沈安安睜開惺忪的眼睛,沒心沒肺的伸了個懶腰。
才發覺,腰上被一個手臂壓著。
一下捂住自己要驚呼的嘴,第一時間檢查身上的衣服。
還好,都穿著呢。
炙燙的熱度透過真絲布料源源傳遞過來,沈安安臉騰的一下發了燒。
這無賴竟然裸睡!
是起來尖叫,還是假裝不知道繼續睡?
好像哪個方法都注定了是她吃虧。
沈安安腦袋里天神交戰的空擋,腰上的手臂又圈緊了幾分。
男人的下巴蹭著她的發頂,聲音惺忪中帶著磁性,“乖,再睡一會兒!”
這句話說的曖昧又自然。
背后,有什么東西在慢慢變化,沈安安緊緊咬著嘴唇,后背直冒冷汗。
不能動,這個時候動了就是自掘墳墓。
可這姿勢太撩人,也太煎熬,讓沈安安欲哭無淚。
臉貼了著他的皮膚,才意識到自己是枕著他的手臂睡著的。
不對啊,這廝是怎么進來的?她明明反鎖了門。
轉念,沈安安又給出了合理的解釋,這是他的地盤兒,他想進來一定有一百種方法不止。
“那個四少,您要睡您繼續,我能先起來嗎?”沈安安壓著心口的緊張與火氣問道。
“不能!”明明低喃般的兩個字卻充滿了不容置疑。
沈安安被挾持了一天一夜,早就要氣炸了。
坐以待斃不是她的作風。
騰的一下便坐了起來,吼道,“你到底要干什么?給句痛快話行嗎?”
一個帥氣的起身,卻被男人強而有力的手臂輕易制服。
眼前的景色一個調轉,整個人便被男人那龐大的身軀壓了個結實。
那雙濃且深邃的眸,一點兒沒有初醒的惺忪,銳利清朗。
“我期待我干點兒什么?嗯?”宮澤宸低沉暗啞,尾音上揚,多了幾分慵懶,幾分魅惑。
沈安安此刻反倒瞇起了眼睛。
她從書上看到過,對待變態就不能示弱,不然他會更加享受。
冷哼道,“對不起,我對你沒什么興趣,你一再糾纏的理由如果是因為那天在帝京皇宮我把你看光光的事,好,我可以讓你看回來,這樣公平了吧?別這么說軟刀子磨人,好玩兒嗎?”

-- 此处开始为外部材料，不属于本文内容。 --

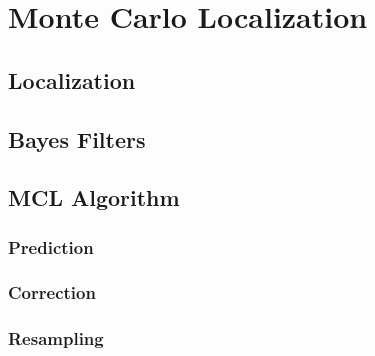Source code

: \chapter{Monte Carlo Localization}
\label{chap:mcl}

\section{Localization}

\section{Bayes Filters}

\section{MCL Algorithm}

\subsection{Prediction}
\subsection{Correction}
\subsection{Resampling}
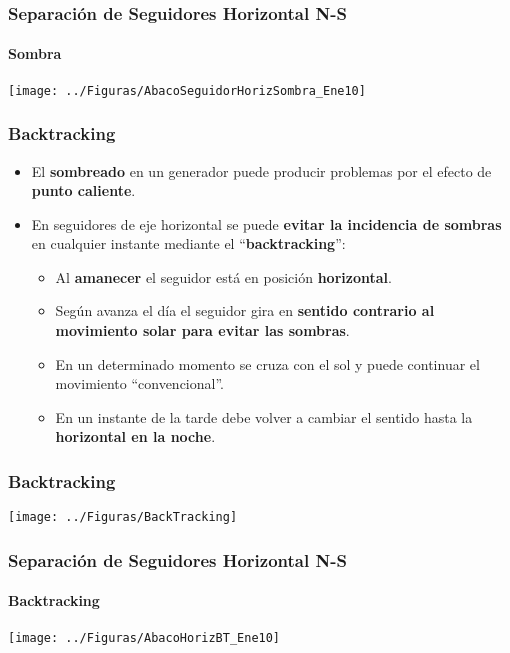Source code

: \documentclass[serif, xcolor=dvipsnames]{beamer}
\begin{document}
\begin{frame}
\frametitle{Separación de Seguidores Horizontal N-S}


\framesubtitle{Sombra}

\begin{center}
\texttt{[image: ../Figuras/AbacoSeguidorHorizSombra\_Ene10]}
\par\end{center}


\end{frame}

\begin{frame}
\frametitle{Backtracking}
\begin{itemize}
\item El \textbf{sombreado} en un generador puede producir problemas por
el efecto de \textbf{punto caliente}.
\item En seguidores de eje horizontal se puede \textbf{evitar la incidencia
de sombras} en cualquier instante mediante el {}``\textbf{backtracking}'':

\begin{itemize}
\item Al \textbf{amanecer} el seguidor está en posición \textbf{horizontal}.
\item Según avanza el día el seguidor gira en \textbf{sentido contrario
al movimiento solar para evitar las sombras}.
\item En un determinado momento se cruza con el sol y puede continuar el
movimiento {}``convencional''.
\item En un instante de la tarde debe volver a cambiar el sentido hasta
la \textbf{horizontal en la noche}.
\end{itemize}
\end{itemize}

\end{frame}

\begin{frame}
\frametitle{Backtracking}

\begin{center}
\texttt{[image: ../Figuras/BackTracking]}
\par\end{center}


\end{frame}

\begin{frame}
\frametitle{Separación de Seguidores Horizontal N-S}


\framesubtitle{Backtracking}

\begin{center}
\texttt{[image: ../Figuras/AbacoHorizBT\_Ene10]}
\par\end{center}


\end{frame}
\end{document}
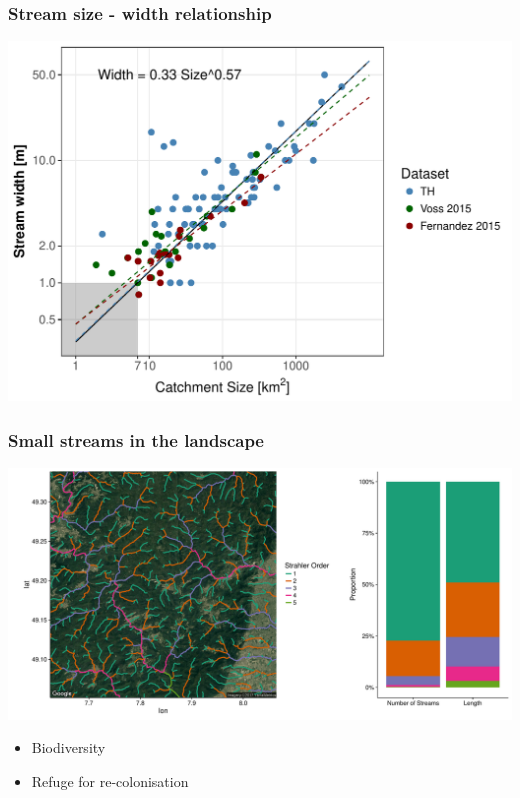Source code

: \documentclass[
	12pt
	]{beamer}
\begin{document}
\begin{frame}
\frametitle{Stream size - width relationship}
	  \includegraphics[width=\textwidth]{figs/width_size.pdf}
\end{frame}


{
\begin{frame}
\frametitle{Small streams in the landscape}
	\hspace*{-10mm}\includegraphics[width=1.1\textwidth]{figs/streams_distr.pdf}
	\vspace*{-10mm}
	\begingroup
	\footnotesize
	\begin{itemize}
		\item Biodiversity
		\item Refuge for re-colonisation
	\end{itemize}
	\endgroup
\end{frame}
}
\end{document}
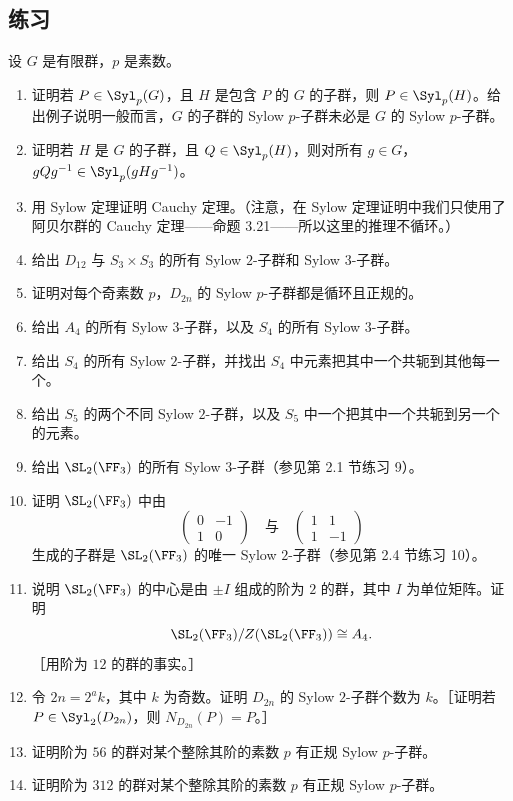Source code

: \subsection*{练习}
设 $G$ 是有限群，$p$ 是素数。
\begin{enumerate}[label=\arabic*.]
  \item 证明若 $P\in\Syl_p(G)$，且 $H$ 是包含 $P$ 的 $G$ 的子群，则 $P\in\Syl_p(H)$。给出例子说明一般而言，$G$ 的子群的 Sylow $p$-子群未必是 $G$ 的 Sylow $p$-子群。
  \item 证明若 $H$ 是 $G$ 的子群，且 $Q\in\Syl_p(H)$，则对所有 $g\in G$，$gQg^{-1}\in\Syl_p(gHg^{-1})$。
  \item 用 Sylow 定理证明 Cauchy 定理。（注意，在 Sylow 定理证明中我们只使用了阿贝尔群的 Cauchy 定理——命题 3.21——所以这里的推理不循环。）
  \item 给出 $D_{12}$ 与 $S_3\times S_3$ 的所有 Sylow $2$-子群和 Sylow $3$-子群。
  \item 证明对每个奇素数 $p$，$D_{2n}$ 的 Sylow $p$-子群都是循环且正规的。
  \item 给出 $A_4$ 的所有 Sylow $3$-子群，以及 $S_4$ 的所有 Sylow $3$-子群。
  \item 给出 $S_4$ 的所有 Sylow $2$-子群，并找出 $S_4$ 中元素把其中一个共轭到其他每一个。
  \item 给出 $S_5$ 的两个不同 Sylow $2$-子群，以及 $S_5$ 中一个把其中一个共轭到另一个的元素。
  \item 给出 $\SL_2(\FF_3)$ 的所有 Sylow $3$-子群（参见第 2.1 节练习 9）。
  \item 证明 $\SL_2(\FF_3)$ 中由
  \[
    \begin{pmatrix}0&-1\\1&0\end{pmatrix}
    \quad\text{与}\quad
    \begin{pmatrix}1&1\\1&-1\end{pmatrix}
  \]
  生成的子群是 $\SL_2(\FF_3)$ 的唯一 Sylow $2$-子群（参见第 2.4 节练习 10）。
  \item 说明 $\SL_2(\FF_3)$ 的中心是由 $\pm I$ 组成的阶为 $2$ 的群，其中 $I$ 为单位矩阵。证明
  \[
    \SL_2(\FF_3)/Z(\SL_2(\FF_3))\cong A_4.
  \]
  ［用阶为 $12$ 的群的事实。］
  \item 令 $2n=2^ak$，其中 $k$ 为奇数。证明 $D_{2n}$ 的 Sylow $2$-子群个数为 $k$。［证明若 $P\in\Syl_2(D_{2n})$，则 $N_{D_{2n}}(P)=P$。］
  \item 证明阶为 $56$ 的群对某个整除其阶的素数 $p$ 有正规 Sylow $p$-子群。
  \item 证明阶为 $312$ 的群对某个整除其阶的素数 $p$ 有正规 Sylow $p$-子群。

\end{enumerate}
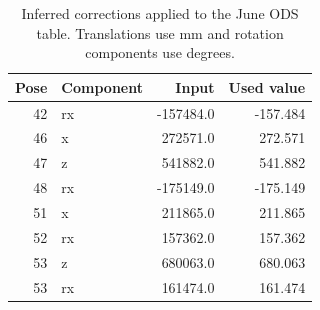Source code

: \begin{table}[!htbp]\centering\footnotesize\setlength{\tabcolsep}{4pt}
\caption{Inferred corrections applied to the June ODS table. Translations use mm and rotation components use degrees.}\label{tab:corrections}
\begin{tabular}{rlrr}
\toprule
Pose & Component & Input & Used value \\
\midrule
42 & rx & -157484.0 & -157.484 \\
46 & x & 272571.0 & 272.571 \\
47 & z & 541882.0 & 541.882 \\
48 & rx & -175149.0 & -175.149 \\
51 & x & 211865.0 & 211.865 \\
52 & rx & 157362.0 & 157.362 \\
53 & z & 680063.0 & 680.063 \\
53 & rx & 161474.0 & 161.474 \\
\bottomrule
\end{tabular}
\end{table}
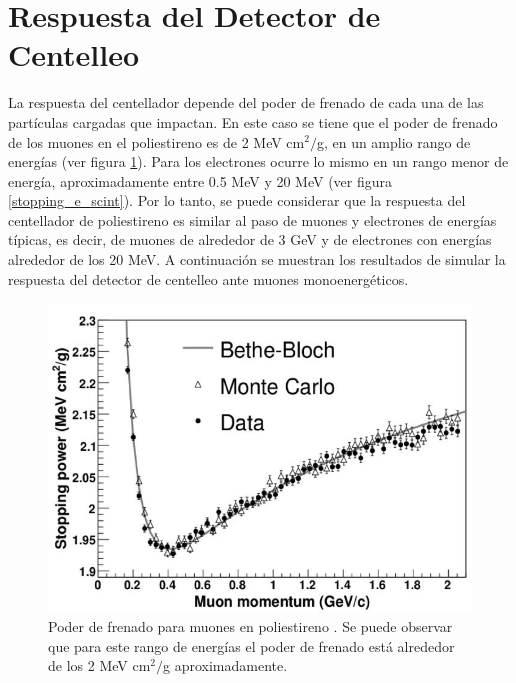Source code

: \documentclass[12pt,oneside,openany,letter]{book}
\begin{document}

\section{Respuesta del Detector de 
Centelleo}
La respuesta del centellador depende del poder de frenado de cada una de las partículas cargadas que impactan. En este caso se tiene que el poder de frenado de los muones en el poliestireno es de 2 MeV cm$^2/$g, en un amplio rango de energías (ver figura \ref{stopping_mu_scint}). Para los electrones ocurre lo mismo en un rango menor de energía, aproximadamente entre 0.5 MeV y 20 MeV (ver figura \ref{stopping_e_scint}). Por lo tanto, se puede considerar que la respuesta del centellador de poliestireno es similar al paso de muones y electrones de energ\'ias t\'ipicas, es decir, de muones de alrededor de 3 GeV y de electrones con energ\'ias alrededor de los 20 MeV. A continuaci\'on se muestran los resultados de simular la respuesta del detector de centelleo ante muones monoenerg\'eticos.  
\begin{figure}[h!]
    \centering        \includegraphics[scale=0.6]{stopping_mu_scint.png}
\caption[Poder de frenado para muones en poliestireno]{Poder de frenado para muones en poliestireno \cite{Gonzalez-maestrando2012}. Se puede observar que para este rango de energ\'ias el poder de frenado est\'a alrededor de los 2 MeV cm$^2/$g aproximadamente.}\label{stopping_mu_scint}
\end{figure}
\end{document}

男人眸色晦暗難測,特有的氣息,噴灑在她的臉上,沒有一般人晨起的口氣,而是夾雜著淡淡煙草味的清冽。
“女人,軟刀子磨人的從來不是我!”
倏然——
男人撐起身體,起身離開。
瞬間的低氣壓來的快去的也快,沈安安愣在哪里,大口的喘著氣。
這男人簡直莫名其妙!
沈安安惱火的扯頭發。
走,必須走!
姑奶奶才不受這個陰晴不定的男人給的窩囊氣了。
換上衣服,背起背包就要走,才想想起來昨天拿出來的財務報表。
眼睛掃了一圈,看到了被她睡覺壓的有些皺的報表乖乖躺在床頭柜上。
上面,竟然多出了很多紅色的字。
筆鋒蒼勁有力,言簡意賅。
幾個字便一下將她的眼睛點亮,這些知識點都是她最為頭疼的地方,瞬間變的簡單了。胸口一口濁氣,不由自主的吐了出來。